Background: The continuous increase in the incidence of HCC in China is an urgent issue, and early diagnosis and treatment are crucial. This study aims to create personalized predictive models by combining machine learning technology with demographic, medical history, and non-invasive biomarker data. These models will enhance the decision-making capabilities of clinical doctors for liver cell carcinoma (HCC) in HBV-related cirrhosis patients with low levels of serum alpha-fetoprotein (AFP).
Methods: A total of 6,980 patients were included for further analysis treated between January 2012 and December 2018 were assessed. The laboratory test and clinical data before treatment were gathered. The significant risk factors were selected, and the relative risk of each variable affecting HCC diagnosis was calculated with machine learning and univariate regression analysis. Finally, in order to establish machine learning models, the data set was partitioned into a validation set (20%) and training set (80%) at random.

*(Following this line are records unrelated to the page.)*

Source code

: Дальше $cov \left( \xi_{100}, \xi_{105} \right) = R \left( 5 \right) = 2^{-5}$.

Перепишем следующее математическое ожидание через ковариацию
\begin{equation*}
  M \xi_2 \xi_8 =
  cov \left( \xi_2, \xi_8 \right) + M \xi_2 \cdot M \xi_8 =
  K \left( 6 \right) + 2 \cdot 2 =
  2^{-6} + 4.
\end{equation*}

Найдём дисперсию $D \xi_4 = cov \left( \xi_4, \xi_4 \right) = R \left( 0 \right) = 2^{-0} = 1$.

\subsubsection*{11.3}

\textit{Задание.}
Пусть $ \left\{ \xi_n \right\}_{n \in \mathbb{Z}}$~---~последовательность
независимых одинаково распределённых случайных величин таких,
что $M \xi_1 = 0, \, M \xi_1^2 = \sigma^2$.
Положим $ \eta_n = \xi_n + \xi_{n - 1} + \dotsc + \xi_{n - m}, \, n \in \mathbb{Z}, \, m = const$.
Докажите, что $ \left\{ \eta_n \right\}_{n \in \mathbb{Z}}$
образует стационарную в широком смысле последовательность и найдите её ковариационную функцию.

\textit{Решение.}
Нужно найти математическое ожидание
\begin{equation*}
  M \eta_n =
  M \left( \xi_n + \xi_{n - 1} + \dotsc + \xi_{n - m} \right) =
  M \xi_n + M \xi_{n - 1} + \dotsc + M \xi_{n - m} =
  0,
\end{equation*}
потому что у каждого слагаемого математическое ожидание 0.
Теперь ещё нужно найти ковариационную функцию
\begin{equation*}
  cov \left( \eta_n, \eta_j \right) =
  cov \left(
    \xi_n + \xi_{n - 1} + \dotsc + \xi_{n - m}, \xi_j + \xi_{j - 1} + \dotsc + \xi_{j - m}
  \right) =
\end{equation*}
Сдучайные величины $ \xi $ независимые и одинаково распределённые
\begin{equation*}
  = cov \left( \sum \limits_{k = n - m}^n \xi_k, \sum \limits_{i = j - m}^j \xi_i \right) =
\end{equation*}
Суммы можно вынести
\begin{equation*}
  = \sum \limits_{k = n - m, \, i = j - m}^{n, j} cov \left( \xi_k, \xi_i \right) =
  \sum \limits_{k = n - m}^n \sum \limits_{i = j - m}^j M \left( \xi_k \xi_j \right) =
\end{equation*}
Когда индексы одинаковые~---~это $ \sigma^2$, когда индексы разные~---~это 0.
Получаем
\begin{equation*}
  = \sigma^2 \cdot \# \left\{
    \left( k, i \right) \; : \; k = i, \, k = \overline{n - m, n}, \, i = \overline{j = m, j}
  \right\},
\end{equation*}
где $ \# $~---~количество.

Results:.This study identified 12 independent risk factors for HCC by using Gaussian naïve Bayes (GNB), extreme gradient boosting (XGBoost), random forest (RF), and least absolute shrinkage and selection operation (LASSO) regression models. Multivariate analysis showed that males, age >60 years, alkaline phosphate (ALP) >150 U/L, AFP >25 ng/mL, carcinoembryonic antigen (CEA) >5 ng/mL, and fibrinogen (Fbg) >4 g/L were risk factors, while hypertension, calcium <2.25 mmol/L, potassium ≤3.5 mmol/L, direct bilirubin (DB) >6.8 μmol/L, hemoglobin (HB) <110 g/L, and glutamic-pyruvic transaminase (GPT) >40 U/L were protective factors in HCC patients. Based on these factors, a nomogram was constructed and showed an area under the curve (AUC) of 0.746 (sensitivity=0.710, specificity=0.646), which was significantly higher than AFP AUC of 0.658 (sensitivity=0.462, specificity=0.766). Compared with several machine learning algorithms, XGBoost model had an AUC of 0.832 (sensitivity=0.745, specificity=0.766) and independent validation AUC of 0.829 (sensitivity=0.766, specificity=0.737), which performed the highest level in both the test set and the training set.
Conclusions: The proposed XGBoost for classifying HCC in patients with HBV-related cirrhosis with low-level AFP demonstrated promising ability for individualized prediction of HCC cases.